El Lobo mi invita a sedermi, rilassarmi - non facile, visto lo condizioni avverse e l'angusto pertugio lungo il quale mi ero dovuto trascinare per giungere al cospetto di tale divinità – accende la sigaretta al Tio e comincia a parlare, un po' con le parole ma soprattutto con gli occhi:

"Il Tio ci protegge, qui non c'è niente, solo solitudine. Le condizioni di lavoro sono le stesse di due secoli fa, non c'è una gran tutela. Almeno adesso la metà delle miniere appartiene alle cooperative dei minatori. Il lavoratore viene pagato a cottimo su quanto e che tipo di minerale estrae, decide quanto e quando lavorare, non c'è sfruttamento. Chi ha fortuna e lavora di più guadagna, sennò fa la fame. La paga è buona, se trovi le vene giuste, fino a 5000 boliviani al mese, cioè 500 euro (3-4 volte più del salario medio). Molti giovani lasciano gli studi o non li intraprendono nemmeno perché attirati dal “fare soldi”, poi però non li sanno amministrare ed in meno che non si dica sono passati 20 anni, il giovane non ha mai pagato le tasse alla cooperativa per avere l'assicurazione medica e quando decide e riesce ad uscire di lì è troppo tardi. Agotado nel fegato, nel cervello, o nei polmoni. 20 anni a identificare il tuo angolino di miniera, trapanare, inserire la dinamite, accendere la miccia, allontanarsi, spaccare il grosso masso che si stacca dalla parete, caricare il tutto nel carrello, portare fuori tutto, scaricare. Nelle pause, ti togli in casco, la maglietta, mastichi coca, meccanicamente, guardi davanti a te, in un punto infinito al di là della speranza, aspetti che qualche turista di turno ti regali una bottiglia di refresco, d'alcol, un altro sacchetto di coca."
Fuori i blocchi di roccia vengono sminuzzati, macinati, fluidificati, versati in delle vasche dove dei composti chimici permettono ai metalli pesanti di depositarsi nel fondo mentre tutto il resto galleggia. Poi il metallo viene separato, seccato ed infine esportato in quei paesi che fanno la rivoluzione industriale e trasformano quell'oro grigio in capitale. Diabolicamente semplice. Da Tio.

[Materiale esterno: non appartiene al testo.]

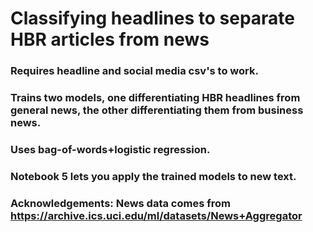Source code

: # Classifying headlines to separate HBR articles from news

### Requires headline and social media csv's to work.

### Trains two models, one differentiating HBR headlines from general news, the other differentiating them from business news.

### Uses bag-of-words+logistic regression. 

### Notebook 5 lets you apply the trained models to new text.

### Acknowledgements: News data comes from https://archive.ics.uci.edu/ml/datasets/News+Aggregator
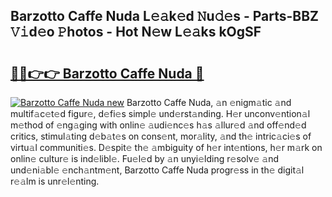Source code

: ## Barzotto Caffe Nuda L𝚎𝚊k𝚎d 𝙽u𝚍𝚎s - Parts-BBZ 𝚅𝚒d𝚎o 𝙿hotos - Hot N𝚎w L𝚎𝚊ks kOgSF

# <h2><a href="http://kv6w9c.teov.top/?on=Barzotto+Caffe+Nuda">🔗🔗👉👉 Barzotto Caffe Nuda 🔗</a></h2>

[![Barzotto Caffe Nuda new](https://i.imgur.com/QqkWNDz.gif)](http://kv6w9c.teov.top/?on=Barzotto+Caffe+Nuda)
Barzotto Caffe Nuda, 𝚊n 𝚎nigm𝚊tic 𝚊nd multif𝚊c𝚎t𝚎d figur𝚎, d𝚎fi𝚎s simpl𝚎 und𝚎rst𝚊nding. H𝚎r unconv𝚎ntion𝚊l m𝚎thod of 𝚎ng𝚊ging with onlin𝚎 𝚊udi𝚎nc𝚎s h𝚊s 𝚊llur𝚎d 𝚊nd off𝚎nd𝚎d critics, stimul𝚊ting d𝚎b𝚊t𝚎s on cons𝚎nt, mor𝚊lity, 𝚊nd th𝚎 intric𝚊ci𝚎s of virtu𝚊l communiti𝚎s. D𝚎spit𝚎 th𝚎 𝚊mbiguity of h𝚎r int𝚎ntions, h𝚎r m𝚊rk on onlin𝚎 cultur𝚎 is ind𝚎libl𝚎. Fu𝚎l𝚎d by 𝚊n unyi𝚎lding r𝚎solv𝚎 𝚊nd und𝚎ni𝚊bl𝚎 𝚎nch𝚊ntm𝚎nt, Barzotto Caffe Nuda progr𝚎ss in th𝚎 digit𝚊l r𝚎𝚊lm is unr𝚎l𝚎nting.
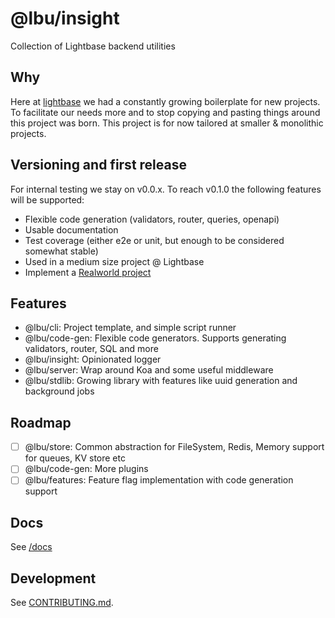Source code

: # @lbu/insight

Collection of Lightbase backend utilities

## Why

Here at [lightbase](https://lightbase.nl) we had a constantly growing
boilerplate for new projects. To facilitate our needs more and to stop copying
and pasting things around this project was born. This project is for now
tailored at smaller & monolithic projects.

## Versioning and first release

For internal testing we stay on v0.0.x. To reach v0.1.0 the following features
will be supported:

- Flexible code generation (validators, router, queries, openapi)
- Usable documentation
- Test coverage (either e2e or unit, but enough to be considered somewhat
  stable)
- Used in a medium size project @ Lightbase
- Implement a [Realworld project](https://github.com/gothinkster/realworld)

## Features

- @lbu/cli: Project template, and simple script runner
- @lbu/code-gen: Flexible code generators. Supports generating validators,
  router, SQL and more
- @lbu/insight: Opinionated logger
- @lbu/server: Wrap around Koa and some useful middleware
- @lbu/stdlib: Growing library with features like uuid generation and background
  jobs

## Roadmap

- [ ] @lbu/store: Common abstraction for FileSystem, Redis, Memory support for
      queues, KV store etc
- [ ] @lbu/code-gen: More plugins
- [ ] @lbu/features: Feature flag implementation with code generation support

## Docs

See [/docs](/docs/README.md)

## Development

See [CONTRIBUTING.md](/CONTRIBUTING.md).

Gli chiedo mille cose, lui ne risponde altrettante; solo la debole luce di uno dei caschi pemette di mettere a fuoco gli sguardi:

“Sì, le cooperative sono meglio delle imprese private gringas, o canadesi, ma sono comunque pedine, peones. Le miniere sono poteri forti, anche le cooperative dietro hanno privati che vogliono il massimo profitto con il minimo investimento, soprattutto se si tratta di organizzare corsi di perfezionamento sull'uso della dinamite, o sulle misure di sicurezza.. Nada. È tutto come 200 anni fa...
Sì, la pensione è a 54 anni, pero quien llega? L'aspettativa di vita è di 40 anni.
Sì, devi distenderti sennò da questo pertugio non ci passiamo. 
Claro, la maggior parte dell'argento dei gioielli viene da qua.
No, non mi perdo mai. Conosco a memoria tutto qua sotto. Sono le mie tasche.
Sì, las cholitas entrano a dare un po' di sollievo e divertimento a estos muchachos."

Parliamo e camminiamo, sempre verso il punto più buio. Solo le luci delle nostre torce. Cerco di conversare con lui come un amico, o compagno, ma come oso sentirmi parte di tutto quello? In effetti sono l'ultimo anello della catena, l'utente finale, il cieco consumatore.

La verità è che vorrei non essere l'ennesimo turista che va li sotto per 2 ore e poi racconta chissà cosa, chissà quali sofferenze. Per me sono stati duri quei 120 minuti, e mi sento un debole a non riuscire nemmeno a pensare a cosa produrrebbero in me 20 anni della mia vita là sotto.
La verità è che per quanto io cerchi di fare domande “intelligenti”, sarò sempre Un turista, un soldo che passa e viene lasciato, un beneficiario di quel lavoro, un afortunado.
La verità è che non so se è più grande in me la perplessità da visitatore in uno zoo o la necessità di testimoniare quella realtà, anche se per poco, sfiorata. 

La verità è che qualunque siano le ragioni dietro al mio indagare, quando sono arrivato all'uscita, con le parole di De Andrè Per quanto voi vi crediate assolti, siete per sempre coinvolti che mi riecheggiavano in testa, ho tirato un sospiro di sollievo. E quindi uscimmo a riveder le stelle.